# Eine lokale .txt Datei auf Server upladen und downloaden



## Frage (19. Dez 2005)

Hallo Leute

Ich habe mal ne Frage, ist es möglich mit JavaApplets auf einen Server zuzugreifen und eine lokale Datei hochzuladen. Das Applet soll dabei sobald es gestartet wird überprüfen ob eine Datei z.B. in C:/File liegt. Wenn ja, soll er die Datei aud einen Server laden. 

Sobald dann eine Rückantwort-Datei in einem ganz bestimmten Ordner auf dem Server angekommen ist, soll es Sie wieder runterladen. Ist so etwas mit Java oder Java Applets möglich?

PHP kann ich nicht verwenden, da alle Files alle 10 Tage auf dem Server gelöscht werden. 

Bitte helft mir.


Freundliche Grüsse und Besten Dank für eure Hilfe.

The Frager


----------



## Bleiglanz (19. Dez 2005)

download ist trivial, aber in deinem Fall musst du wohl "pollen"

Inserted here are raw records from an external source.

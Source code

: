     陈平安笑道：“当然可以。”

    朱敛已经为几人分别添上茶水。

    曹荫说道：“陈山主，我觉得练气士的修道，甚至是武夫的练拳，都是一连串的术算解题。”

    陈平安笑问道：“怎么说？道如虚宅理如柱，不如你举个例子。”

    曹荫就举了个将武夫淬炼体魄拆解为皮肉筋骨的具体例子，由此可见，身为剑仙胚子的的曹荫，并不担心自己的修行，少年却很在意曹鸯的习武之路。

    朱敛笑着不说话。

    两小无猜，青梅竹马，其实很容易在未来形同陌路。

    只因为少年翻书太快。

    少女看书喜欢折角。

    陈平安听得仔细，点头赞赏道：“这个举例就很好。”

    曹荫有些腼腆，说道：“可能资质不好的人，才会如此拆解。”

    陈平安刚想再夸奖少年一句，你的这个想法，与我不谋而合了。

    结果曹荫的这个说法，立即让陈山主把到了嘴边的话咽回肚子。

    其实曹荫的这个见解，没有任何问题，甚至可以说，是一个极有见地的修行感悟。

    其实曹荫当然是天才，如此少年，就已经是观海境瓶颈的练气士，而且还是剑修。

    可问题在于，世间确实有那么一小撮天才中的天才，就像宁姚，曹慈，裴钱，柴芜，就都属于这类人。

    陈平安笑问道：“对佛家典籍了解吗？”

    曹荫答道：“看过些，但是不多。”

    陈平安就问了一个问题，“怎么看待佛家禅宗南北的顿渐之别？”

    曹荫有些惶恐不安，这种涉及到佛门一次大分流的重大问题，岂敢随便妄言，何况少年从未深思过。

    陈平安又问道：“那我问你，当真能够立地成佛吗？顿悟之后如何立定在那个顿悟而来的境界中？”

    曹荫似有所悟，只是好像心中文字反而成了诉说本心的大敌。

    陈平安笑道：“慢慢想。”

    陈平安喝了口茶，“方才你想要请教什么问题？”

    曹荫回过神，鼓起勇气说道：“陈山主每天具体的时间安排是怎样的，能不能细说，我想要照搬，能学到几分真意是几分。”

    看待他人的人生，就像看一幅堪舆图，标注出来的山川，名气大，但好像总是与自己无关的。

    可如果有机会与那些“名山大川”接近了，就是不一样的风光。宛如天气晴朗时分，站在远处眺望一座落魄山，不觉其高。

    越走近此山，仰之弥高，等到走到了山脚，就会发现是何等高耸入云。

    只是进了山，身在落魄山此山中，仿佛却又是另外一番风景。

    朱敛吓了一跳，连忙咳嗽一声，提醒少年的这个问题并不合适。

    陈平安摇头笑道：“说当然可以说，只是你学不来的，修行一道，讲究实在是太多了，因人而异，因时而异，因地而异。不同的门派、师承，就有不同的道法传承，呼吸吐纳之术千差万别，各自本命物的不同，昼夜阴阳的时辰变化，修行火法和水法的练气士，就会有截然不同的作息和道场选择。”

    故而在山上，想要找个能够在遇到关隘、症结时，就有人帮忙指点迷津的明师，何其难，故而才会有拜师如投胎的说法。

hochladen geht nur über einen simulierten POST request

lokaler Dateizugriff erfordert ein signiertes Applet

alles recht aufwändig, im Vergleich dazu ist das HTTP Formular FileUpload geradezu ein Kinderspiel


----------



## Guest (19. Dez 2005)

Was heisst das: Pollen? Ein signiertes Applet, wie bekomme ich ein signiertes Applet? Lache mich bitte deshalb nicht gerade aus. Könntet Ihr mir einige Tipps geben, wie der Aufbau ungefähr aussieht und vielleicht noch einige Code Teile beilegen? 
Es handelt sich bei dem Server überigens um einen FTP Server. 

Ich habe auch schon Applets erstellt, leider sehr triviale...  

Besten Dank für Eure Hilfe...

Freundliche Grüsse

Frager


----------



## Bleiglanz (19. Dez 2005)

signiertes Applet -> schau in die FAQ

heisst das auf dem Server läuft kein Webserver? Und mit "Upload" meinst du einen FTP-Upload? 

Dass ist es am besten du besorgst dir eine FTP-Client Library in Java, etwa von http://jakarta.apache.org/commons/net/


Pollen heisst, dass du in regelmässigen Abständen nachschauen musst ob was da ist


----------